In this study, a method for the simultaneous determination of 8 main flavonoids in Radix Scutellariae from different genuine producing areas was established for the first time, and the chromatographic conditions were optimized. The chromatographic conditions with good resolution and appropriate retention time were obtained. The results suggested that flavonoids in Radix Scutellariae from different cultivated areas varied greatly, and baicalin, wogonoside, baicalein, wogonin, and scutellarin were the main flavonoids in Radix Scutellariae, and the content of baicalin was the highest, accounting for more than 77% of the total flavonoids. The content of flavonoids in Radix Scutellariae planted in Gansu cultivated areas was the highest with the content of baicalein, baicalin, wogonin, chrysin, wogonoside, and oroxylin A, and TCEF and TF were much higher than those in other cultivated areas. It implied that the content of flavonoids in Radix Scutellariae of Gansu was high in the cultivated areas, which implied that the quality of Radix Scutellariae might be good. In addition, the content of flavonoids in Radix Scutellariae in Henan and Shandong cultivated areas was also at high level. The results of PCA revealed that Gansu, Shandong, and Henan were the three producing areas with the highest content of flavonoids and the best quality. The results of HCA also confirmed that S. baicalensis planted in Gansu cultivated areas had higher content of flavonoids than those of other cultivated areas.
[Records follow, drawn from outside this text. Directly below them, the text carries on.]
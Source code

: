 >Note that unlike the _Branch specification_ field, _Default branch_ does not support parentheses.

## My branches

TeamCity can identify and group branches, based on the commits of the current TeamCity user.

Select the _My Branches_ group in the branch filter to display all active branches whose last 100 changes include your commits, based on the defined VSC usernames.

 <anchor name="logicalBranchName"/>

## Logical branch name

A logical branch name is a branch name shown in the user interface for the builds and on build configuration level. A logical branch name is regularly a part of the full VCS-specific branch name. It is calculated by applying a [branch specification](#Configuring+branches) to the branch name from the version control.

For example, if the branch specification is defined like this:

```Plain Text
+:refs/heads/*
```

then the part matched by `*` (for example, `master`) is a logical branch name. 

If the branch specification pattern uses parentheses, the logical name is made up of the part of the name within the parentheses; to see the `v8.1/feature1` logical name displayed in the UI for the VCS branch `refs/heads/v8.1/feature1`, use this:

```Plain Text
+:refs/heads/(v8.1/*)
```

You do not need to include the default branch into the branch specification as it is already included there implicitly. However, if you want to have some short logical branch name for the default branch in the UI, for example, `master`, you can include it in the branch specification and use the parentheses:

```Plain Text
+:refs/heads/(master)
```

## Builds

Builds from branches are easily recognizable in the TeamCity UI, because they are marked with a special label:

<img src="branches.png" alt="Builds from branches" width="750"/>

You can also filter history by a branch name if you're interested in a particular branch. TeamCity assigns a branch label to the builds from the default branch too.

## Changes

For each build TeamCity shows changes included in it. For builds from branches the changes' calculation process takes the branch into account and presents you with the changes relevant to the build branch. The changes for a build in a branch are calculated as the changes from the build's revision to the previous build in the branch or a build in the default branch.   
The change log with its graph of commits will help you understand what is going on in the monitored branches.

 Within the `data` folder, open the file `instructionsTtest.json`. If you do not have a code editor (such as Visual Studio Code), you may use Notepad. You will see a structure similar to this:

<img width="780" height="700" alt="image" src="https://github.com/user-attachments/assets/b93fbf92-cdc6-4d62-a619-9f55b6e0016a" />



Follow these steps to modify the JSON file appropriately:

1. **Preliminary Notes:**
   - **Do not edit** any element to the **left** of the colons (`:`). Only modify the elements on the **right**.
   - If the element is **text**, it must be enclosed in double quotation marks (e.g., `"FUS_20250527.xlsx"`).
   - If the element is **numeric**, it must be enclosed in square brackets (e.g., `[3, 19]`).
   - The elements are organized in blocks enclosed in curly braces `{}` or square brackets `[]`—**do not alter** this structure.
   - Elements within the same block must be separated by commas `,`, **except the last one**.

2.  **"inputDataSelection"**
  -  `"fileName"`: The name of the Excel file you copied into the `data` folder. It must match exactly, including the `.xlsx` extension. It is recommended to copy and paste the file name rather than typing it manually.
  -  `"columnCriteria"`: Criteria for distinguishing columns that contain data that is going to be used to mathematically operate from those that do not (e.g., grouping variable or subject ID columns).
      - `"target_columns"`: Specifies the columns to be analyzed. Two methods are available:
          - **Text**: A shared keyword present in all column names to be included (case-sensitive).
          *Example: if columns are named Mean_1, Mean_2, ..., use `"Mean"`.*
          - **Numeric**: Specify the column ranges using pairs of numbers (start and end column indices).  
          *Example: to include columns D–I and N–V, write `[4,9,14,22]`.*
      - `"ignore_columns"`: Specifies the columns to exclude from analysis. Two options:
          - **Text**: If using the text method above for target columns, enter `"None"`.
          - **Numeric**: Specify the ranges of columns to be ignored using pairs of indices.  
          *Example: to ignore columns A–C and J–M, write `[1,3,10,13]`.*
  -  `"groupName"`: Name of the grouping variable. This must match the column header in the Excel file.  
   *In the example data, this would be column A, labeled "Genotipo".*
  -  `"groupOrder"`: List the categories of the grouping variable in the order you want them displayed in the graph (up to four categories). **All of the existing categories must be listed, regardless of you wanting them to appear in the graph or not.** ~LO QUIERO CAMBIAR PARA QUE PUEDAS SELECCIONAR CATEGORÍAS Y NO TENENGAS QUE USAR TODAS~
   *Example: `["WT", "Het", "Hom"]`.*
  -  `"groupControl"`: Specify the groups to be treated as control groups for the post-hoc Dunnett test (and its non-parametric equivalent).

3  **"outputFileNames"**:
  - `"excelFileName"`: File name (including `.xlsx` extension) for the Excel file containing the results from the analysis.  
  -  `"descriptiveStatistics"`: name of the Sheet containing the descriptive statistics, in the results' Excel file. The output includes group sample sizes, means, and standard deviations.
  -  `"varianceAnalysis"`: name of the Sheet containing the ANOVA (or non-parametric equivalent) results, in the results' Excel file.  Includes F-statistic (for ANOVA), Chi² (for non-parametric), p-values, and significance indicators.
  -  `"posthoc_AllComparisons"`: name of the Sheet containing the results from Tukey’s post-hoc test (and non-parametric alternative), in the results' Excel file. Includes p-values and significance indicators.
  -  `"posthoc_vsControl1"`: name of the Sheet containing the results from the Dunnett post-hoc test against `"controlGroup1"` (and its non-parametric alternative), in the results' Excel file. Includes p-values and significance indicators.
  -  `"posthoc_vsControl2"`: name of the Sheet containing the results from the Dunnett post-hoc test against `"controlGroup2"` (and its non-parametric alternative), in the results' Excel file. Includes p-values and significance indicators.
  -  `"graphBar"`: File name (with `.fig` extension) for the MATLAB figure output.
The antioxidant and anticancer activities of the extract of Radix Scutellaria were closely related to the content of flavonoids, and high contents of baicalin, wogonoside, and baicalein were helpful to improve biological activities. The results implied that there were great differences in the content of flavonoids in samples from different genuine producing areas of S. baicalensis. This study had good guiding significance for the quality evaluation of Radix Scutellariae.

Data Availability

The data used to support the findings of this study are available from the corresponding author upon request.

Conflicts of Interest

The authors declare that they have no conflicts of interest.

Authors' Contributions

Yiying Zheng and Shengnan Zhou contributed equally to this work.

Supplementary Materials

Supplementary Materials

The geographical and climatic information of different cultivated areas (Table S1) and the test results of sample recovery rate of 8 components (n = 6) (Table S2) are available in the Supplementary material document.